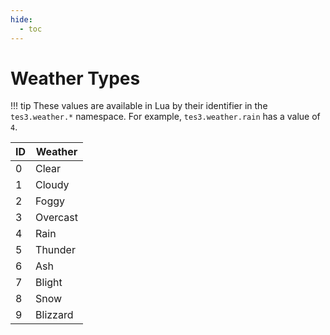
 ```yaml
---
hide:
  - toc
---
```


# Weather Types

!!! tip
	These values are available in Lua by their identifier in the `tes3.weather.*` namespace. For example, `tes3.weather.rain` has a value of `4`.

ID | Weather
-- | ---------------------
0  | Clear
1  | Cloudy
2  | Foggy
3  | Overcast
4  | Rain
5  | Thunder
6  | Ash
7  | Blight
8  | Snow
9  | Blizzard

****************

*PROBLEM TO WORK ON*: What you output should match the records line for line, minus the pictures.

*YOUR SOLUTION*:
 ```yaml
---
hide:
  - toc
---
```


# Weather Types

!!! tip
	These values are available in Lua by their identifier in the `tes3.weather.*` namespace. For example, `tes3.weather.rain` has a value of `4`.

ID | Weather
-- | ---------------------
0  | Clear
1  | Cloudy
2  | Foggy
3  | Overcast
4  | Rain
5  | Thunder
6  | Ash
7  | Blight
8  | Snow
9  | Blizzard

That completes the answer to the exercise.